Sixth seed UMBC tried to pull a surprise in yesterday's America East championship game against top seed Binghamton, but mistakes foiled the Retrievers' attempt at a second straight title. Binghamton took advantage of those miscues and held off a UMBC rally for a 61-51 victory before an announced sellout crowd of 5,342 at the Events Center.
UMBC won last season's conference title to earn the school's first NCAA tournament bid. This will be Binghamton's first trip.
The host Bearcats rattled the Retrievers (15-17) with full-court pressure defense early. UMBC had 11 total turnovers in its first two tournament games but had 12 in the first half alone and 17 overall yesterday, leading to 19 Binghamton points.
"It was very uncharacteristic of us to turn the ball over [that much]," UMBC coach Randy Monroe said. "We were trying to do too much, and we just needed to settle down. We were trying to catch the ball and make a move all at one time."
Rich Flemming (14 points, 11 rebounds) went 7-for-9 from the field and gave the Retrievers a spark off the bench. Darryl Proctor (12 points, 11 rebounds) and Greene (seven points, four assists) made big plays throughout. But UMBC also hurt its cause by making only five of 12 free throws and shooting just 37.9 percent from the field - making only 10 of 32 attempts in the second half. The Retrievers didn't score in the final 4:49.

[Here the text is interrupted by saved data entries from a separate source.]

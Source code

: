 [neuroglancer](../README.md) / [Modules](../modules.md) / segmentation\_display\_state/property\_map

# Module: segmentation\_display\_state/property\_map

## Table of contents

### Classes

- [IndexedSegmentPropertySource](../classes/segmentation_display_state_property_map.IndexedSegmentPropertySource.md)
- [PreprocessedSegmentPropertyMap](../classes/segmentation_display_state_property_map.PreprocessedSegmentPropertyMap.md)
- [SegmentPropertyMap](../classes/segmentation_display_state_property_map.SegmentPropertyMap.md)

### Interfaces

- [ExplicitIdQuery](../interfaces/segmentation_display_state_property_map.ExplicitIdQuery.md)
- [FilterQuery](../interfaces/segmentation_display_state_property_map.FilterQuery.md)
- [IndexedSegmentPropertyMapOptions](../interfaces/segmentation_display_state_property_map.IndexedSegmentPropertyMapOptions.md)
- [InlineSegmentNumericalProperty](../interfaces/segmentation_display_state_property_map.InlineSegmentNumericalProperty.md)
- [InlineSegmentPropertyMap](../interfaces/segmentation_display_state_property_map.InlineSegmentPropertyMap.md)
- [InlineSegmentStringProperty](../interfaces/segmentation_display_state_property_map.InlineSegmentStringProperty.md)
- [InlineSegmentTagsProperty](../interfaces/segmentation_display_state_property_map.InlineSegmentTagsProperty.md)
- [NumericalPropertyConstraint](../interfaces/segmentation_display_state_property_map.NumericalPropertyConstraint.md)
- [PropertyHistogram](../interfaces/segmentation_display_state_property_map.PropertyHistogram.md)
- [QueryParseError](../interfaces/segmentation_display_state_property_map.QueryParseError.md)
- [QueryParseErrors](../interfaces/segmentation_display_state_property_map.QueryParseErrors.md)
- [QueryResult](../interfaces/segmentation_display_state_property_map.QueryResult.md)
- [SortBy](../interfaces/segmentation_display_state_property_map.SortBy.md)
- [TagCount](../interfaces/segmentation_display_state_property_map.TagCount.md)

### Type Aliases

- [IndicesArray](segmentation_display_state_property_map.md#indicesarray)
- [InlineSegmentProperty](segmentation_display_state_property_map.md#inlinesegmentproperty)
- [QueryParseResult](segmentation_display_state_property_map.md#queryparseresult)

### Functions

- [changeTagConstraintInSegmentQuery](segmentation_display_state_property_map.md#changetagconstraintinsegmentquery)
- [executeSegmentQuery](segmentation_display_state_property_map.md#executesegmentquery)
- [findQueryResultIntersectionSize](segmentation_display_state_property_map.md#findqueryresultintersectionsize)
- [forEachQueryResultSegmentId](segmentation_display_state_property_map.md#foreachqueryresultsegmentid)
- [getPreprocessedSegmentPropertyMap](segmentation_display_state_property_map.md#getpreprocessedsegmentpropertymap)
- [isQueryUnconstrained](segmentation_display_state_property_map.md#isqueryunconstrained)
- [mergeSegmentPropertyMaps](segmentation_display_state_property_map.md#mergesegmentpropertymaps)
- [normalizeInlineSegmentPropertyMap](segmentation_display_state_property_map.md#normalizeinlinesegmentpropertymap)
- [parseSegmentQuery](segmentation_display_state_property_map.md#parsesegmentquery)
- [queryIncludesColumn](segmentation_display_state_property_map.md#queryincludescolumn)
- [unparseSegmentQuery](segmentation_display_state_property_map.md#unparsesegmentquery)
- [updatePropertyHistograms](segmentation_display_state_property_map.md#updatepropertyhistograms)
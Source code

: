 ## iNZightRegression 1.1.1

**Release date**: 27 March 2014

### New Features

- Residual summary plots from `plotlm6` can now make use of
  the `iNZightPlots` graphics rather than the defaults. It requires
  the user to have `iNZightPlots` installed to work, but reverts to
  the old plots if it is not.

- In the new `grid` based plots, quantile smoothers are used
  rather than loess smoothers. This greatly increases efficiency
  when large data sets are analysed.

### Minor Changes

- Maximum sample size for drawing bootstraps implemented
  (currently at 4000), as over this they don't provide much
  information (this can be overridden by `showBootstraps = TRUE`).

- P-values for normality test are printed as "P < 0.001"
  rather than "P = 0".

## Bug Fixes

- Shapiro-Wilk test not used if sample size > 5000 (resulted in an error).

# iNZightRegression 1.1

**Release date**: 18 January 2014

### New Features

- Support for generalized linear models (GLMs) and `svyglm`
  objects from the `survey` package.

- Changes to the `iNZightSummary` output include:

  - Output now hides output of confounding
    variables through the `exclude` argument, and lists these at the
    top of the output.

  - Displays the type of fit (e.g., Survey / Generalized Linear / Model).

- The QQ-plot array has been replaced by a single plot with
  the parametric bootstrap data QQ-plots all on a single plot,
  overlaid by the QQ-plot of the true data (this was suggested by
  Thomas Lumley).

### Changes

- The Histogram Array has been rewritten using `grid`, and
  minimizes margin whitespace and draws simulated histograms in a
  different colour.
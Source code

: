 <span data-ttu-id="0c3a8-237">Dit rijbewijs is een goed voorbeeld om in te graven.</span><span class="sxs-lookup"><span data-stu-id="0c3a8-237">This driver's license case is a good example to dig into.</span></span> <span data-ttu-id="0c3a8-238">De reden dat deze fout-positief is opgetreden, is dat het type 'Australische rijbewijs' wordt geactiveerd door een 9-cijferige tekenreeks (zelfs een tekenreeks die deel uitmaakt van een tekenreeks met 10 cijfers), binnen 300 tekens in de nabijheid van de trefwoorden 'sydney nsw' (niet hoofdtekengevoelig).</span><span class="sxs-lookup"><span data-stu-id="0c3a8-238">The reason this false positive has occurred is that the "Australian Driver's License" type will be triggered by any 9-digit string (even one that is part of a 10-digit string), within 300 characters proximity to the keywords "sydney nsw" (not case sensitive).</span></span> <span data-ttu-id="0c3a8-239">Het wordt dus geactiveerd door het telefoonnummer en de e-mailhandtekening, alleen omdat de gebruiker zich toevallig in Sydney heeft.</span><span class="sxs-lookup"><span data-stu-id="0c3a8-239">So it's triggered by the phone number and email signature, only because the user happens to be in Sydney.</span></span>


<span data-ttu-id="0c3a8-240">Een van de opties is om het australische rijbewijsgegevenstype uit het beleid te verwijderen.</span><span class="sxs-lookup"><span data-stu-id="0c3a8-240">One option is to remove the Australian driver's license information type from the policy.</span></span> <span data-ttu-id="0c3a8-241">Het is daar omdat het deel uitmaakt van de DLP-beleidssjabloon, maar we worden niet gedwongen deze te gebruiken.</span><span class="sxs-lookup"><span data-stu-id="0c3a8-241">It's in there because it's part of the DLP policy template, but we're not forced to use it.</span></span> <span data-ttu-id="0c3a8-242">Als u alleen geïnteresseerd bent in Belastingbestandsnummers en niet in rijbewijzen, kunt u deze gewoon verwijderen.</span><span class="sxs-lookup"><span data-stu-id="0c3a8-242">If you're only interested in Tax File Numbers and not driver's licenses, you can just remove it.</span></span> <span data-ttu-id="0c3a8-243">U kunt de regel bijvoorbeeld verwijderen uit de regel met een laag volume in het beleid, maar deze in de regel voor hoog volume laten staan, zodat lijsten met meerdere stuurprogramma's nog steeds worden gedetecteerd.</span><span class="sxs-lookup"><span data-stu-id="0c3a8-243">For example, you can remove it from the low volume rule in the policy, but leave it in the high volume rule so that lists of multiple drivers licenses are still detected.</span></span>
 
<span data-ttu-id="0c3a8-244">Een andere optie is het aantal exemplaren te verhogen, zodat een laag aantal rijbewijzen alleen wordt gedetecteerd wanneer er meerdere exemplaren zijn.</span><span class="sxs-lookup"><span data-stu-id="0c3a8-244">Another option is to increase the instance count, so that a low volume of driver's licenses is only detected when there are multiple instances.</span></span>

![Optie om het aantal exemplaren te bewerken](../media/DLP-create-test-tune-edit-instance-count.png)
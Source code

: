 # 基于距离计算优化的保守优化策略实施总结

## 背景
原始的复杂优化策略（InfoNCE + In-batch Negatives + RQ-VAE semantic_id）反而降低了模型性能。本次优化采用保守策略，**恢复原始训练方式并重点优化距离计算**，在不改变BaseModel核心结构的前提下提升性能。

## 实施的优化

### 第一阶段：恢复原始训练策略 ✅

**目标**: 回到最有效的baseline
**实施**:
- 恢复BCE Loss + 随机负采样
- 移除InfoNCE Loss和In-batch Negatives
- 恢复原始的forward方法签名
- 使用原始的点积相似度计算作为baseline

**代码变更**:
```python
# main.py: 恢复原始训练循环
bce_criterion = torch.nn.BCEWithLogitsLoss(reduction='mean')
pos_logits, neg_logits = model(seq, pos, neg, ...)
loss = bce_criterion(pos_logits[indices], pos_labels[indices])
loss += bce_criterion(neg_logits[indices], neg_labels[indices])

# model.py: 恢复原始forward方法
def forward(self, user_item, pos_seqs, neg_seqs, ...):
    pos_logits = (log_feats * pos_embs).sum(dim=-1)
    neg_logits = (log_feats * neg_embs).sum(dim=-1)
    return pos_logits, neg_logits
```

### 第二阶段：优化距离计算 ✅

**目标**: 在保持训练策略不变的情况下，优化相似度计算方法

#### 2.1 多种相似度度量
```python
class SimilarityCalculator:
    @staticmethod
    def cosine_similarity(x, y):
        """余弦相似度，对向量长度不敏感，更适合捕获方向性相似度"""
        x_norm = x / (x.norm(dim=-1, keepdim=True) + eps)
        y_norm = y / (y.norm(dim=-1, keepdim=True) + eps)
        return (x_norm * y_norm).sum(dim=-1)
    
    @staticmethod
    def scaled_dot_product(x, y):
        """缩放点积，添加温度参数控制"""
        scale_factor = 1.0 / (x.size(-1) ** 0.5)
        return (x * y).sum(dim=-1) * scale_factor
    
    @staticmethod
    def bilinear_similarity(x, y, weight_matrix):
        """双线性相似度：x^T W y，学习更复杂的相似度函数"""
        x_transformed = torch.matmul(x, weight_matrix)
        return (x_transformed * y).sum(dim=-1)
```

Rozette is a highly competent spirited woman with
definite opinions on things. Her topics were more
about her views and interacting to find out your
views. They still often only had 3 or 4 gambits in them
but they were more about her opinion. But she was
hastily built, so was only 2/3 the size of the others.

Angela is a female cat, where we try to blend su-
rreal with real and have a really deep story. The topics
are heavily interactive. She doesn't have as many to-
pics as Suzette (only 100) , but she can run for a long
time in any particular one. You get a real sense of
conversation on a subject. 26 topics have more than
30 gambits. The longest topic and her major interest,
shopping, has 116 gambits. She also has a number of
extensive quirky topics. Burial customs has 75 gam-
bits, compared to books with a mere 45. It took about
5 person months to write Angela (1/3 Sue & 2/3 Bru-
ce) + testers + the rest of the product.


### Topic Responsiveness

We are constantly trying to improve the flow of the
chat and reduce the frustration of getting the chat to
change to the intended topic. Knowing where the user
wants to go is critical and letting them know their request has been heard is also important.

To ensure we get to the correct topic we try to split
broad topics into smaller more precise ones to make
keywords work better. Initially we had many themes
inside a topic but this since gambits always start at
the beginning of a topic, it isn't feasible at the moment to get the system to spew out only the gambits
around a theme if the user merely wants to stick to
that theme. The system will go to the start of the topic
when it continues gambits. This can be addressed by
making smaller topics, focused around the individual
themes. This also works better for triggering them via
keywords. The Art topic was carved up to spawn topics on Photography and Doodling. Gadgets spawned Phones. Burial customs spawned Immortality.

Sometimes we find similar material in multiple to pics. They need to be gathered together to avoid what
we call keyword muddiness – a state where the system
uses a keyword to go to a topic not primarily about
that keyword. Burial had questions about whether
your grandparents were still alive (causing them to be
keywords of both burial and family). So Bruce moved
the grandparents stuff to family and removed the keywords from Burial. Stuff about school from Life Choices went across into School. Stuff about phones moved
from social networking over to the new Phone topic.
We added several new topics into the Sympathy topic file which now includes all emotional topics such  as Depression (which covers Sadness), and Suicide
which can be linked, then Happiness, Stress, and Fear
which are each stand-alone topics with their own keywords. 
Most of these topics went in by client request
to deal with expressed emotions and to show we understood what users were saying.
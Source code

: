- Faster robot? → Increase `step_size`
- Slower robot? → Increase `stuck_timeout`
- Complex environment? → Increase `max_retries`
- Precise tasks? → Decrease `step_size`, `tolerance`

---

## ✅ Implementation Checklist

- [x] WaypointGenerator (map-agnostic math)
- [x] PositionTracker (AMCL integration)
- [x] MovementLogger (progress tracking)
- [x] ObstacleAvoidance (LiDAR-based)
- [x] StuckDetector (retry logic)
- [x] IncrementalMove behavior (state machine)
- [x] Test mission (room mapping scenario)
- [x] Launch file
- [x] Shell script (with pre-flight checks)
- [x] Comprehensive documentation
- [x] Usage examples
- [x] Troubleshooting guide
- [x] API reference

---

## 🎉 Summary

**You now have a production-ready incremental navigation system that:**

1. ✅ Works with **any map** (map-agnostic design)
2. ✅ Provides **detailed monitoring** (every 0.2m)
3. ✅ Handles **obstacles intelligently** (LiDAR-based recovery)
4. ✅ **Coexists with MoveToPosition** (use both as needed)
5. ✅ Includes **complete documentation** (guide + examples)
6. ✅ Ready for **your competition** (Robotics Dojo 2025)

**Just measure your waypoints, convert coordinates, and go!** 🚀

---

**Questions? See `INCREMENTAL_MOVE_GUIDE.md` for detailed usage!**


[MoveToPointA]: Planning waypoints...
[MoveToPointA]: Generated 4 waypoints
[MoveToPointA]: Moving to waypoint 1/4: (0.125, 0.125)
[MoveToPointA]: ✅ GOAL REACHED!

"It's more self-inflicted on what we did to ourselves," Greene said. "The beginning of the game, you get [some jitters]. But once we settled down and ran our offense through, we were able to get good looks."
Despite the troubles, the Retrievers hung in. Binghamton (23-8) scored 12 straight points to take a 41-27 lead early in the second half. But UMBC tightened defensively and cut the lead to 57-51 on two free throws by Chauncey Gilliam (Hammond) with 4:49 left.
The Retrievers never scored again, missing their final eight shots from the field. A key moment came when Proctor hit a driving layup and appeared to have a chance for a three-point play that would have cut the lead to three with three minutes left, but the officials called him for charging.
"I thought we had numerous chances, but it just wasn't meant to be," Monroe said.
Binghamton left the door open with its late struggles. The Bearcats didn't make a basket in the final 8:16, missing their final five shots from the field. The score stayed at 57-51 until Binghamton's Reggie Fuller and Malik Alvin each made two free throws in the last 55 seconds to seal the Bearcats' 11th straight win.
UMBC had no answer for Fuller (19 points, 10 rebounds). The 6-foot-6 forward made all seven of his shots from the field and went 13-for-13 in the tournament. D.J. Rivera added 16 points and was picked as the tournament's Most Outstanding Player.
Binghamton coach Kevin Broadus praised the way the Retrievers battled until it was over.
"The only way you can take over a championship is to beat the champions," Broadus said. "They never, ever gave up. They were true champions."